Pictures paired with source code:
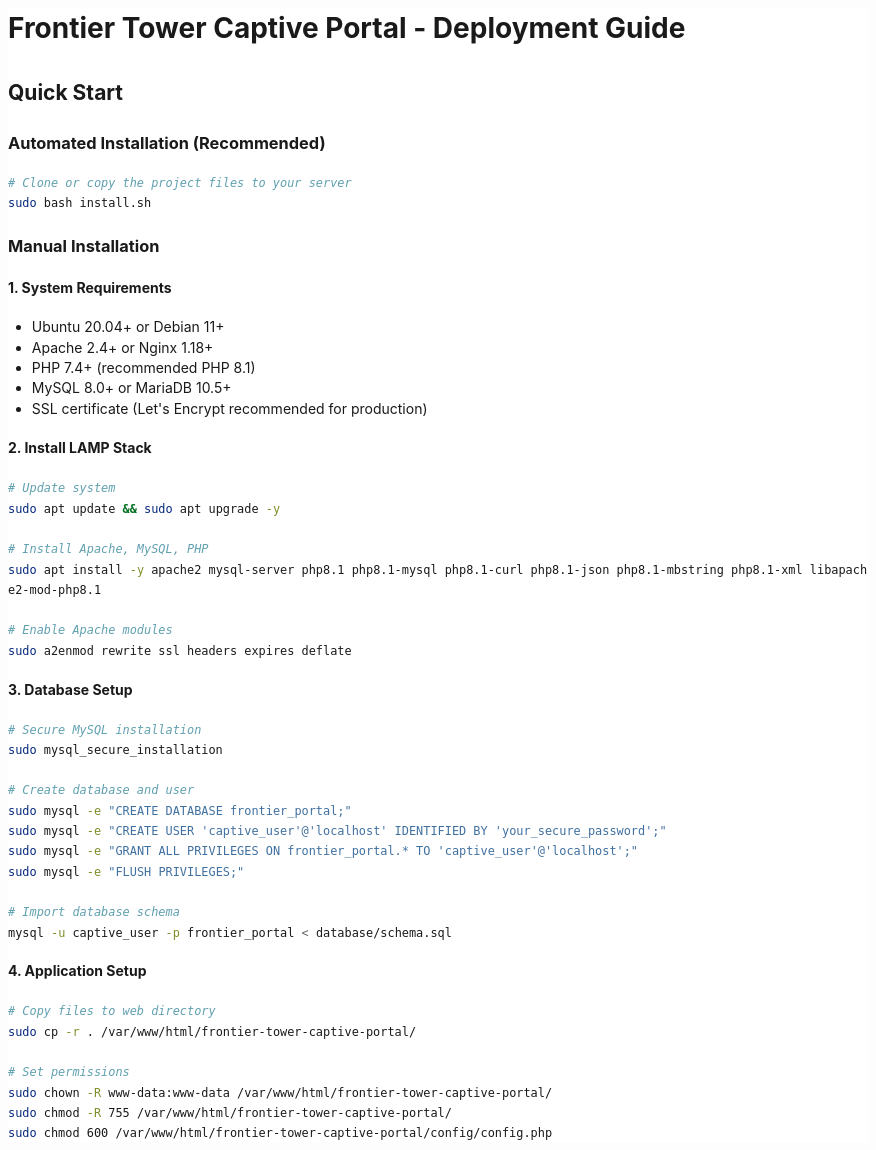 # Frontier Tower Captive Portal - Deployment Guide

## Quick Start

### Automated Installation (Recommended)
```bash
# Clone or copy the project files to your server
sudo bash install.sh
```

### Manual Installation

#### 1. System Requirements
- Ubuntu 20.04+ or Debian 11+
- Apache 2.4+ or Nginx 1.18+
- PHP 7.4+ (recommended PHP 8.1)
- MySQL 8.0+ or MariaDB 10.5+
- SSL certificate (Let's Encrypt recommended for production)

#### 2. Install LAMP Stack
```bash
# Update system
sudo apt update && sudo apt upgrade -y

# Install Apache, MySQL, PHP
sudo apt install -y apache2 mysql-server php8.1 php8.1-mysql php8.1-curl php8.1-json php8.1-mbstring php8.1-xml libapache2-mod-php8.1

# Enable Apache modules
sudo a2enmod rewrite ssl headers expires deflate
```

#### 3. Database Setup
```bash
# Secure MySQL installation
sudo mysql_secure_installation

# Create database and user
sudo mysql -e "CREATE DATABASE frontier_portal;"
sudo mysql -e "CREATE USER 'captive_user'@'localhost' IDENTIFIED BY 'your_secure_password';"
sudo mysql -e "GRANT ALL PRIVILEGES ON frontier_portal.* TO 'captive_user'@'localhost';"
sudo mysql -e "FLUSH PRIVILEGES;"

# Import database schema
mysql -u captive_user -p frontier_portal < database/schema.sql
```

#### 4. Application Setup
```bash
# Copy files to web directory
sudo cp -r . /var/www/html/frontier-tower-captive-portal/

# Set permissions
sudo chown -R www-data:www-data /var/www/html/frontier-tower-captive-portal/
sudo chmod -R 755 /var/www/html/frontier-tower-captive-portal/
sudo chmod 600 /var/www/html/frontier-tower-captive-portal/config/config.php
```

→ BRIEF:
Find the word "files" in the data and show each line that holds it.

→ SOLUTION TO THIS PROBLEM:
# Clone or copy the project files to your server
# Copy files to web directory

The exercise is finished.